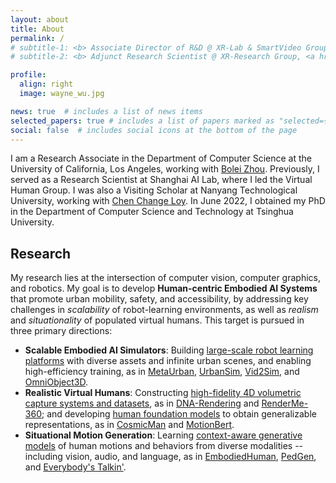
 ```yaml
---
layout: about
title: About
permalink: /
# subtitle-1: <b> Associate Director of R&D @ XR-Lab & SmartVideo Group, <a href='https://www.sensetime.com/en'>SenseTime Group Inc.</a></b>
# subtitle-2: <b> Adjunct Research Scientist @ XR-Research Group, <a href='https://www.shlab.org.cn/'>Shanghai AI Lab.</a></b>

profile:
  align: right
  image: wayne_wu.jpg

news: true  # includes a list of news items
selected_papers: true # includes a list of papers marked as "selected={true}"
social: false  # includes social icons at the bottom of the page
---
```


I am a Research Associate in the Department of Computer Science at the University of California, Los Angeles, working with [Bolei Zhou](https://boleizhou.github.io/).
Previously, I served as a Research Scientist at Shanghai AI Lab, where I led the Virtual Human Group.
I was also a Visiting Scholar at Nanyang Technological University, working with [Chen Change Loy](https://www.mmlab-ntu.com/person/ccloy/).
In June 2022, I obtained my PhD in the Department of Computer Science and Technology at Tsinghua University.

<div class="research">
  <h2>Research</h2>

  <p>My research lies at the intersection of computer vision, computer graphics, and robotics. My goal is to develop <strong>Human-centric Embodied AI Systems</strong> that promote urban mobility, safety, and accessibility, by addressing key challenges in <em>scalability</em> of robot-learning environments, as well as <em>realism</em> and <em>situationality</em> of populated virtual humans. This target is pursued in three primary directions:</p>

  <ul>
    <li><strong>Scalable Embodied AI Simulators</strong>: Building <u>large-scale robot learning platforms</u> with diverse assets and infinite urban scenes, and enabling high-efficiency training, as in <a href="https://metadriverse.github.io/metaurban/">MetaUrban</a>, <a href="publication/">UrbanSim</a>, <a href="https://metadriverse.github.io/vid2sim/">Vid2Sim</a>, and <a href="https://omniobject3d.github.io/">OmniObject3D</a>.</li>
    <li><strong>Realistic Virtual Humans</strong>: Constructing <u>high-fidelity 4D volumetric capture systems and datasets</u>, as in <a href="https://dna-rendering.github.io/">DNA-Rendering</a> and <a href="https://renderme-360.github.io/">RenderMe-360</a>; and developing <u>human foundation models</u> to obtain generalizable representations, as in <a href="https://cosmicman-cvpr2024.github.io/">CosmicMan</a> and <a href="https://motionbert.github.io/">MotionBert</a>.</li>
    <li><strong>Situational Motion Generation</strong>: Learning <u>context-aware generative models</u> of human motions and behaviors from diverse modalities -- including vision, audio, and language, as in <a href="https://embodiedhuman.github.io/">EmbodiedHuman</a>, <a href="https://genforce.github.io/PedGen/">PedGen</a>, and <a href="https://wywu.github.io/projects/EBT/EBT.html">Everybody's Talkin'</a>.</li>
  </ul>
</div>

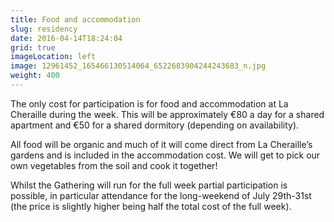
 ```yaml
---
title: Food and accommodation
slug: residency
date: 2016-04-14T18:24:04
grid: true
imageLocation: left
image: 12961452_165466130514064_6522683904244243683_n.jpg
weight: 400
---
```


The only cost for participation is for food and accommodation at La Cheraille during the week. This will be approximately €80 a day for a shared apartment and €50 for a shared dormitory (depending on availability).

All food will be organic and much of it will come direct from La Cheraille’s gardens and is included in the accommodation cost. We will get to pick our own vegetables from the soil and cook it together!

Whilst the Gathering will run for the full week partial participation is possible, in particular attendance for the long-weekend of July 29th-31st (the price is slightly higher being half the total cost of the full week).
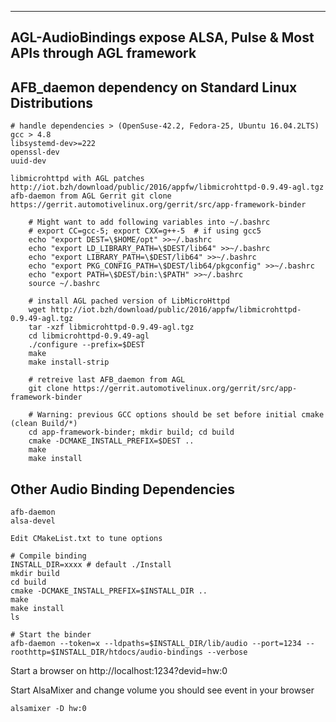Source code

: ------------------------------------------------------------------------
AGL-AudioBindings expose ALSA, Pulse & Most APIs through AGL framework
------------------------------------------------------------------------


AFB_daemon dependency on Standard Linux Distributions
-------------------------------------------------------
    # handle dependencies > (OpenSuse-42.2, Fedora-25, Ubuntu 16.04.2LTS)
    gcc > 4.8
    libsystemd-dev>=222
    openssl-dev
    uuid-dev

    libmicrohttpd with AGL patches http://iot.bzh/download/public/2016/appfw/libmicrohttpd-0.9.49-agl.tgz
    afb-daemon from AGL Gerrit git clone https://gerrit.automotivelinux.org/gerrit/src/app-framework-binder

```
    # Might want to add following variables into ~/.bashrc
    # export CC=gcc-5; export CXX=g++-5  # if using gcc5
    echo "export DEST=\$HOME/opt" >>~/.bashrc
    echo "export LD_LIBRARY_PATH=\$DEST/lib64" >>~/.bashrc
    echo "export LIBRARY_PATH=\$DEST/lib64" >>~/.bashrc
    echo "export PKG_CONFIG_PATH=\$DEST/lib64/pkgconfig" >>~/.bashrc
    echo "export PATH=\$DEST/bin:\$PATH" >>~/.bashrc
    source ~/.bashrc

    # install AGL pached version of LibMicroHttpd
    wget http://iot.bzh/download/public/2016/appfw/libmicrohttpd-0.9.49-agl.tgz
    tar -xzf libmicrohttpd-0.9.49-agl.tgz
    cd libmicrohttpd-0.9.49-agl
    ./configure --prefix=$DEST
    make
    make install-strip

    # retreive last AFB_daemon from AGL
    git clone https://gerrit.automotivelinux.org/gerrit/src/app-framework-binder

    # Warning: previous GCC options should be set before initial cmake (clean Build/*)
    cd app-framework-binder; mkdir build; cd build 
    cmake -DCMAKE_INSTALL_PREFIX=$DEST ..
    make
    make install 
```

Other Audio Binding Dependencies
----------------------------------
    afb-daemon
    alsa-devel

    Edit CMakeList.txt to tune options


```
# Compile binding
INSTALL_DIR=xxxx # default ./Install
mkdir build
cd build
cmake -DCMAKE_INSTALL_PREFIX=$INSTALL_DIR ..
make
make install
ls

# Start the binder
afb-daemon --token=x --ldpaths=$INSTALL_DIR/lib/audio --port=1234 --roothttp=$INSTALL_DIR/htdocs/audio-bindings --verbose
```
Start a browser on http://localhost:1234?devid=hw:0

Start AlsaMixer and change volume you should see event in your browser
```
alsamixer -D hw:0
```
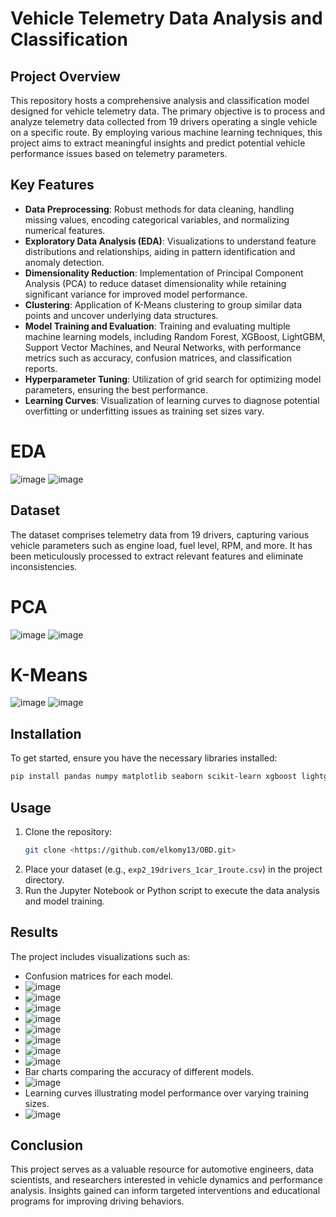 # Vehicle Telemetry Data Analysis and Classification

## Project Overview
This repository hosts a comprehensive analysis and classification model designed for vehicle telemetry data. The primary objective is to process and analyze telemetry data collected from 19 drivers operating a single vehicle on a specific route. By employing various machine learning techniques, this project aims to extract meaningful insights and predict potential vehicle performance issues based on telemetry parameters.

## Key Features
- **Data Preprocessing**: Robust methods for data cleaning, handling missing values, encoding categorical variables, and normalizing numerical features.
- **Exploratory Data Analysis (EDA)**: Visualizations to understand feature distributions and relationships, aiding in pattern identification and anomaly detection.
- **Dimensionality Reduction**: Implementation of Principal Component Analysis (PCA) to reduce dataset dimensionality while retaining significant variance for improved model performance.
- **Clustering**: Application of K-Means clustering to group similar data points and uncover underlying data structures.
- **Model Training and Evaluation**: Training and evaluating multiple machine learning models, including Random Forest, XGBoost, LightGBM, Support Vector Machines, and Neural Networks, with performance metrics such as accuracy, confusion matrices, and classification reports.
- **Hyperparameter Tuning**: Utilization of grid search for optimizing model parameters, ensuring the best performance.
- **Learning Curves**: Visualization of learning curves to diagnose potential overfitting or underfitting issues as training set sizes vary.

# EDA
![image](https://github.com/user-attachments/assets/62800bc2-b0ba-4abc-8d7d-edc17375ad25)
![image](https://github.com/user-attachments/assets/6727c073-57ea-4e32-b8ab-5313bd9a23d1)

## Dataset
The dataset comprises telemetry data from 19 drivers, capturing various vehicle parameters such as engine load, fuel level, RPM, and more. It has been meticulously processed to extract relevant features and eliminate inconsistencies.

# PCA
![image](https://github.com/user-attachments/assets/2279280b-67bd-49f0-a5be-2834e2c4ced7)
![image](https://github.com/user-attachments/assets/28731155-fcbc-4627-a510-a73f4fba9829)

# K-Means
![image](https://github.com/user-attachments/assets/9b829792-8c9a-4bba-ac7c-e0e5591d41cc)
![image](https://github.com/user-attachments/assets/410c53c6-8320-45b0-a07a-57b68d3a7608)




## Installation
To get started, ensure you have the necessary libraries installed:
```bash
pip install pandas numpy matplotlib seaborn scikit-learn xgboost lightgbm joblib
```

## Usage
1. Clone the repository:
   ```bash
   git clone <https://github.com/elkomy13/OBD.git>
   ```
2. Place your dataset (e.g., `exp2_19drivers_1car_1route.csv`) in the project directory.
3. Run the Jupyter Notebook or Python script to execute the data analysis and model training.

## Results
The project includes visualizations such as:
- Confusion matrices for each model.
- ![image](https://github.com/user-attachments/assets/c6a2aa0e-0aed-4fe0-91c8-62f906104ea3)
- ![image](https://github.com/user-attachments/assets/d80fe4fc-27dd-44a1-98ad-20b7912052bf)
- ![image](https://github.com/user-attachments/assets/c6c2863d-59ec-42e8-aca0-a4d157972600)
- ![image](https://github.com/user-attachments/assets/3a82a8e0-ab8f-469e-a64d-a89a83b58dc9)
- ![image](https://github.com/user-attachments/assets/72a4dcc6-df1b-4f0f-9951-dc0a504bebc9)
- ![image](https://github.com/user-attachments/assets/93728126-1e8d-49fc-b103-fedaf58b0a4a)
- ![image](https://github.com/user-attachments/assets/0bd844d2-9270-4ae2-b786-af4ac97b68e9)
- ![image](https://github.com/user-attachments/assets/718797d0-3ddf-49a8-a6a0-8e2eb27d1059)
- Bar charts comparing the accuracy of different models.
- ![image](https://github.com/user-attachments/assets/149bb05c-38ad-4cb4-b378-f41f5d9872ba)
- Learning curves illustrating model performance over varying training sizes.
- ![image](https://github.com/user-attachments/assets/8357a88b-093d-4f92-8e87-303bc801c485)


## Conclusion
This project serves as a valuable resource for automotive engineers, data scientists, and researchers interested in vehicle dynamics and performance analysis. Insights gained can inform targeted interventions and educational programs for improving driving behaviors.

··········

WHAT IS REQUIRED:
Say how many lines above contain "mkdir", and give no words besides the number.

SOLUTION TO THIS PROBLEM:
2